* Required action: Report how many lines in the records carry the string "every", and give no further text.

(Stored data)
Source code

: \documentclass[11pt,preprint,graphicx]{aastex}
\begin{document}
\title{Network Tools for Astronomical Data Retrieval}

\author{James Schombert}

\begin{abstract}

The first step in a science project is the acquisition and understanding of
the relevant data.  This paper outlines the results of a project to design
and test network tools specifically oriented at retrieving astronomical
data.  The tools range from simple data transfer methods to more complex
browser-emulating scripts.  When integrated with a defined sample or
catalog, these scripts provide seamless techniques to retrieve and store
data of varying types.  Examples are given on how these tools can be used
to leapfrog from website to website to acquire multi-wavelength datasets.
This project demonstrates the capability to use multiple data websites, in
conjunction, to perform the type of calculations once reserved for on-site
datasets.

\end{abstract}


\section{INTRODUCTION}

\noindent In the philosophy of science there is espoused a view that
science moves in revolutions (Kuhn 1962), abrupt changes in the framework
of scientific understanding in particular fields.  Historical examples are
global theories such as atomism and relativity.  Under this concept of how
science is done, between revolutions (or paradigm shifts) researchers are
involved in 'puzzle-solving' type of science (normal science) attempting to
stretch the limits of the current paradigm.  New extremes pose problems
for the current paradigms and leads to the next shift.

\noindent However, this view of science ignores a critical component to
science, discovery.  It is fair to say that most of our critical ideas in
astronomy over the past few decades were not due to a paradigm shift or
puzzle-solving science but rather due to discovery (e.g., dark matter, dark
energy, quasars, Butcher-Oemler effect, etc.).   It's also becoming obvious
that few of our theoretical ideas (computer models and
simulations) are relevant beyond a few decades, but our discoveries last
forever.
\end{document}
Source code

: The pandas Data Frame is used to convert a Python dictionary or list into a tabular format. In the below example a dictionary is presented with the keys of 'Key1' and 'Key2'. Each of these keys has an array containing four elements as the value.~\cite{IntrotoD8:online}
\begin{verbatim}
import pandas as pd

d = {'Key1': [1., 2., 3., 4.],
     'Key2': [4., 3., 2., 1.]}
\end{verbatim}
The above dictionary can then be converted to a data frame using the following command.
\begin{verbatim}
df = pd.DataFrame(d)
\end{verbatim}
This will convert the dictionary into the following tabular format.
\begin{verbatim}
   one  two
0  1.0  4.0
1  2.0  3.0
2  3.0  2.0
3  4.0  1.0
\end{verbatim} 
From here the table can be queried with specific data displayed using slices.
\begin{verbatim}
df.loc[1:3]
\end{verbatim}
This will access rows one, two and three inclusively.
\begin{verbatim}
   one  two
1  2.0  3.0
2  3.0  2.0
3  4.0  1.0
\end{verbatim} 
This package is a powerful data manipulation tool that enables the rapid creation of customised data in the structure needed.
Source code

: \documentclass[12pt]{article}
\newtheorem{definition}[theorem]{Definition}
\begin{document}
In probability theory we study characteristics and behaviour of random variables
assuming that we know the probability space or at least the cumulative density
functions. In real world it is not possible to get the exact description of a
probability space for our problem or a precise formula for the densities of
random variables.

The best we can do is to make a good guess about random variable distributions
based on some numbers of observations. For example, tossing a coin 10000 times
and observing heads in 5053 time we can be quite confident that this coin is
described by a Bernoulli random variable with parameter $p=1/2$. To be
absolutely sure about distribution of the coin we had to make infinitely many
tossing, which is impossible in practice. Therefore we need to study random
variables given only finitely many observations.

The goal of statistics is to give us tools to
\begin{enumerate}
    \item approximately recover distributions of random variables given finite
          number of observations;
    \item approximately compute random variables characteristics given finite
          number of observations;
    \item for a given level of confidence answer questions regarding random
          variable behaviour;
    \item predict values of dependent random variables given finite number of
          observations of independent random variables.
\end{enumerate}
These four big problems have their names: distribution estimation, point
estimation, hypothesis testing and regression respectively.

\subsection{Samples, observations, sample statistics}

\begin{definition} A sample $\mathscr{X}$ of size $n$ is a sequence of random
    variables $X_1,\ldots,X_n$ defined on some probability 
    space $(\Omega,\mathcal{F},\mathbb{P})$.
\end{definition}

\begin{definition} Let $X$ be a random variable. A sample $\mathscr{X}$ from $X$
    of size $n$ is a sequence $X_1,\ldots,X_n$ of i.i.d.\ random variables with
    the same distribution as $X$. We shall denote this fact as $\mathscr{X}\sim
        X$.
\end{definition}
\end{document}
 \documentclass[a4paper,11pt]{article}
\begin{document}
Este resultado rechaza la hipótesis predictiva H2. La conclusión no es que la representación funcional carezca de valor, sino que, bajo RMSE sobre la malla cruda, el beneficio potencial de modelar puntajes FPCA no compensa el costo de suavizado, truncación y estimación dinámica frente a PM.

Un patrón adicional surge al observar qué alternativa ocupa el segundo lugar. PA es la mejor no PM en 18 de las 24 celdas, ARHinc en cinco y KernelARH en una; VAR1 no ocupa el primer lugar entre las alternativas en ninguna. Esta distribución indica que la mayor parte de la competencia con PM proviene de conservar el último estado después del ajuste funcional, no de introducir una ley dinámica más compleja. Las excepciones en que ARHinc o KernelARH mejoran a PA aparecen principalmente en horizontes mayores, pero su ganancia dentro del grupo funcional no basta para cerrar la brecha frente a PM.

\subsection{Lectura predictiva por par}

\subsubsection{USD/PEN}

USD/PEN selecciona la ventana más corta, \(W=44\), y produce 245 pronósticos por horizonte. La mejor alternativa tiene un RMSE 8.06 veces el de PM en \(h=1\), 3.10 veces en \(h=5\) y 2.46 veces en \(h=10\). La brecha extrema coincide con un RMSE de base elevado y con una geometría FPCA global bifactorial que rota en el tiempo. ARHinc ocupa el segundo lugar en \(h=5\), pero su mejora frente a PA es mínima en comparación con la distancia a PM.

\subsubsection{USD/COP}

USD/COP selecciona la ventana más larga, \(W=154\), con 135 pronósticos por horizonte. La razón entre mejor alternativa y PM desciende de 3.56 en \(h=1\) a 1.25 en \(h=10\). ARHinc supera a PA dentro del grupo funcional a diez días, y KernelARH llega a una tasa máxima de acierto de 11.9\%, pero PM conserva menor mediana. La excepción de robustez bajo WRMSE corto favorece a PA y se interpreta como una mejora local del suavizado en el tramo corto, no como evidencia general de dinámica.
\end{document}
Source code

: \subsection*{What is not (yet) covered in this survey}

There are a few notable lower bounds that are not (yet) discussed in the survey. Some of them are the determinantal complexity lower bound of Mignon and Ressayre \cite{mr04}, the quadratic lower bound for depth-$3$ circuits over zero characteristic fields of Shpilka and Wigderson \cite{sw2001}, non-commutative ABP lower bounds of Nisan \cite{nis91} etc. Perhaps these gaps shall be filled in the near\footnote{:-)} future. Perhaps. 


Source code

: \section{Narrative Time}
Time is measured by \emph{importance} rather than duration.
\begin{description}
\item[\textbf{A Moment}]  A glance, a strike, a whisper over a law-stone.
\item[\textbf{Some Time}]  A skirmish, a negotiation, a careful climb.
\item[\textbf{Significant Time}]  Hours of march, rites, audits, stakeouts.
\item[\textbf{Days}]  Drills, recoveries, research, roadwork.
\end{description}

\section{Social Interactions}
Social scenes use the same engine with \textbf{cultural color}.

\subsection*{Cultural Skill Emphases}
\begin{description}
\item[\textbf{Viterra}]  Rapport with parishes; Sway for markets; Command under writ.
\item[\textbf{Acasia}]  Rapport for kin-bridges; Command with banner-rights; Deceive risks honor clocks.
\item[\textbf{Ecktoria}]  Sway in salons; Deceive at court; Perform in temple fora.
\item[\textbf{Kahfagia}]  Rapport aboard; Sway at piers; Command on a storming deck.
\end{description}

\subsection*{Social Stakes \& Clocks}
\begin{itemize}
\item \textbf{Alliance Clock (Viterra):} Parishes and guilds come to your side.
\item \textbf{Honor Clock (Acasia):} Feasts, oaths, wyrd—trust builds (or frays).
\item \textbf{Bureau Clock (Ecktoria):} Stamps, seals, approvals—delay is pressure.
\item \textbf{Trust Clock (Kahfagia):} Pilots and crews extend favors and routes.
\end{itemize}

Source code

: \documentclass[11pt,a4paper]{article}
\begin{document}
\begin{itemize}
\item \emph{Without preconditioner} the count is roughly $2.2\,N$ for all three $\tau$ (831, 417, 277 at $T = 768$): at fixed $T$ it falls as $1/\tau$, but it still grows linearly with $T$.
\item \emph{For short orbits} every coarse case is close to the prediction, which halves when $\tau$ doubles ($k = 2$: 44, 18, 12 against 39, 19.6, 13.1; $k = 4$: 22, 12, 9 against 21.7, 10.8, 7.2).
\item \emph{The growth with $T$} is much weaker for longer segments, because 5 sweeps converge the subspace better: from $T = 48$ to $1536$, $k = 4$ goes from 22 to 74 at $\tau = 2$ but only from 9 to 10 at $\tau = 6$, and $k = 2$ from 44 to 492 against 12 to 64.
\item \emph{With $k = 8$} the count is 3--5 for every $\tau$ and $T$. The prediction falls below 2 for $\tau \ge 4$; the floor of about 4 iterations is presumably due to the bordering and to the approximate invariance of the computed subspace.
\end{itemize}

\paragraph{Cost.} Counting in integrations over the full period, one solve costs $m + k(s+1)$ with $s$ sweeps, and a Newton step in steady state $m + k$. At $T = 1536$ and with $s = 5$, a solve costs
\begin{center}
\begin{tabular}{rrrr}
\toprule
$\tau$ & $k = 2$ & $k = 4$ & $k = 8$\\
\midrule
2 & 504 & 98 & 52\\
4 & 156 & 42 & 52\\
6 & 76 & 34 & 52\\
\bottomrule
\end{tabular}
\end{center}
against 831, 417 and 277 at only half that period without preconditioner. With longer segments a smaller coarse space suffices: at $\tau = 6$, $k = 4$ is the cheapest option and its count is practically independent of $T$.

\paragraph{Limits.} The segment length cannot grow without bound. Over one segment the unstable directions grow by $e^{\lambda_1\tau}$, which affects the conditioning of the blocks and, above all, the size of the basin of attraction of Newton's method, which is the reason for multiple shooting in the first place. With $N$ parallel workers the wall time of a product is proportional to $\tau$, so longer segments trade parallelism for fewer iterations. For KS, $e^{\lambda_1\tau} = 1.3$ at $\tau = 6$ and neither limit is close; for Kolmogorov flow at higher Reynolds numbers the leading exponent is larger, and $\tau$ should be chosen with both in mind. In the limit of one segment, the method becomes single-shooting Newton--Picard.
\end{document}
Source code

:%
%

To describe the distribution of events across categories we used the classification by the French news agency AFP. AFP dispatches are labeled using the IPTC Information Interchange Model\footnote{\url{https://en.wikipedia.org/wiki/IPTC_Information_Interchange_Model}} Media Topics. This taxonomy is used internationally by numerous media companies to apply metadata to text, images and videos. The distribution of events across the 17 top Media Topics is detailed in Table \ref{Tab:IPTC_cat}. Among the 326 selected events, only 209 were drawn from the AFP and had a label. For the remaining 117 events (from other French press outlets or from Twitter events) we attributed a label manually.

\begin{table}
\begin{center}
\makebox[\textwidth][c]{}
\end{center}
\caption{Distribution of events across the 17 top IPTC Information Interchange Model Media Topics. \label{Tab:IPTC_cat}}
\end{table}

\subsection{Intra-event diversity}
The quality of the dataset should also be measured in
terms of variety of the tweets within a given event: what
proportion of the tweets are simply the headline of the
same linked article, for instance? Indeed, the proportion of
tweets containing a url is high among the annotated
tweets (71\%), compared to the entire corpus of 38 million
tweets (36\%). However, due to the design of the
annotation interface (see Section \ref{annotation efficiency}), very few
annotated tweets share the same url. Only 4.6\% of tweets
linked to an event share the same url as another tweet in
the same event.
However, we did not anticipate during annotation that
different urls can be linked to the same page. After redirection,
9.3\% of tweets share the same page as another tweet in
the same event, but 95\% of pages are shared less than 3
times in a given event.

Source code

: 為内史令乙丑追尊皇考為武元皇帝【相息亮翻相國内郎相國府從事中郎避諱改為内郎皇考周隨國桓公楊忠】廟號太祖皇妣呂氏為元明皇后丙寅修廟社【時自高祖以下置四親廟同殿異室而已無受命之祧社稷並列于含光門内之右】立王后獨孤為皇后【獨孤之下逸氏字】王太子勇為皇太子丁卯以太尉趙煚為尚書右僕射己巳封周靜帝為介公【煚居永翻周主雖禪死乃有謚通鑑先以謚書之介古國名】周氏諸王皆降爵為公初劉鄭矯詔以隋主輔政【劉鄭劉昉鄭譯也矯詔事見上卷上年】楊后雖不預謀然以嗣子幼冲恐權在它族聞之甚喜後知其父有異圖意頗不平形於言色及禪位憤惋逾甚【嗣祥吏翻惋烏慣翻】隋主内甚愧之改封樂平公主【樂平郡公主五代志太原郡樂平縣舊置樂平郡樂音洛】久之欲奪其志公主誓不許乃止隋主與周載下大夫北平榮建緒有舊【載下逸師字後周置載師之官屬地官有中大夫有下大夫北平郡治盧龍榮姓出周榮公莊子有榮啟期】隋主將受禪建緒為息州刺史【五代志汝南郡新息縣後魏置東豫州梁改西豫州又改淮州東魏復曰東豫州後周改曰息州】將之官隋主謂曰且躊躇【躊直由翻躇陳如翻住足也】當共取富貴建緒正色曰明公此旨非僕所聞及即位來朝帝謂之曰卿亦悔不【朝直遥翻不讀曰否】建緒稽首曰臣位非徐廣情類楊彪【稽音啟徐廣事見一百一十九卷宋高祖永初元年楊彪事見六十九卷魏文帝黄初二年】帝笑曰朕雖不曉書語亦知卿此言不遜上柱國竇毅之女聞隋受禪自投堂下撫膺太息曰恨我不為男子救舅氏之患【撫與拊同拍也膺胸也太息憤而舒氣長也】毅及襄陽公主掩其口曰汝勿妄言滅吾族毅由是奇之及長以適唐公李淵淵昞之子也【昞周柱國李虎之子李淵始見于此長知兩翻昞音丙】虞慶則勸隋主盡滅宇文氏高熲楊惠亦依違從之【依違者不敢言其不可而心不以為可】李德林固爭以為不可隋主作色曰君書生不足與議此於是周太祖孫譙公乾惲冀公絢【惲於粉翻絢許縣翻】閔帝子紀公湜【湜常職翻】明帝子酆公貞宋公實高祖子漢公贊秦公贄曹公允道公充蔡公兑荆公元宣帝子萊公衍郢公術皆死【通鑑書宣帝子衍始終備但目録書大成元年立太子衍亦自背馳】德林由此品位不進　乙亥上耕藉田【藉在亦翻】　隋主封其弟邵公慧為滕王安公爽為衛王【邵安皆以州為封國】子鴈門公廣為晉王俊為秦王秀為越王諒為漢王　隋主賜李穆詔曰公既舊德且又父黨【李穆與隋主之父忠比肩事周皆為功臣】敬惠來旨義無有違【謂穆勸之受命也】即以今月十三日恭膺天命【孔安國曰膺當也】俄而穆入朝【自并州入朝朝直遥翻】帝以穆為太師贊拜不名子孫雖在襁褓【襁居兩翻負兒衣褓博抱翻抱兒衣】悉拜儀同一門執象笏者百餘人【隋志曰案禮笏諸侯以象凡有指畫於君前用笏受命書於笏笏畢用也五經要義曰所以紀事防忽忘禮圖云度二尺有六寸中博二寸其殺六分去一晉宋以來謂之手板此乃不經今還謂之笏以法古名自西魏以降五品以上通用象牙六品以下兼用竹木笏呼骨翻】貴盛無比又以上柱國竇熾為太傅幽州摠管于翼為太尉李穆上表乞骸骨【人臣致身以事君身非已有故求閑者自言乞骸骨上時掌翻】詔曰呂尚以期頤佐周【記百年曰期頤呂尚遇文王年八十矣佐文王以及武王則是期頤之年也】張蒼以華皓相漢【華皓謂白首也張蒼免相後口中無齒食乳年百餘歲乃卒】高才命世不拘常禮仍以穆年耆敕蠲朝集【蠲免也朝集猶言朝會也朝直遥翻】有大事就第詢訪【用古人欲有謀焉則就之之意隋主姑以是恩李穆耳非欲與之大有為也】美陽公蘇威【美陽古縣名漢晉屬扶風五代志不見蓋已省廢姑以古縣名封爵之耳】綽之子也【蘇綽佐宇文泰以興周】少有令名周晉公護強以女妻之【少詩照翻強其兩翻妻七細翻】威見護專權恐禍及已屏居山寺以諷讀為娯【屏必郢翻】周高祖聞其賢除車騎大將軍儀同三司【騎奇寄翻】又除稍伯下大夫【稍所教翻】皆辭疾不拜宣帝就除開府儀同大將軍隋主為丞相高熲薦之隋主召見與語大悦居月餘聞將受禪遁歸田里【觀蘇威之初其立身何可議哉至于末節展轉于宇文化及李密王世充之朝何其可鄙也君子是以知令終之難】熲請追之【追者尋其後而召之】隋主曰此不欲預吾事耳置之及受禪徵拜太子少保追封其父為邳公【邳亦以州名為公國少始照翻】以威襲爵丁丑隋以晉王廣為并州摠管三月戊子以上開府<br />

* Result for this exercise: 2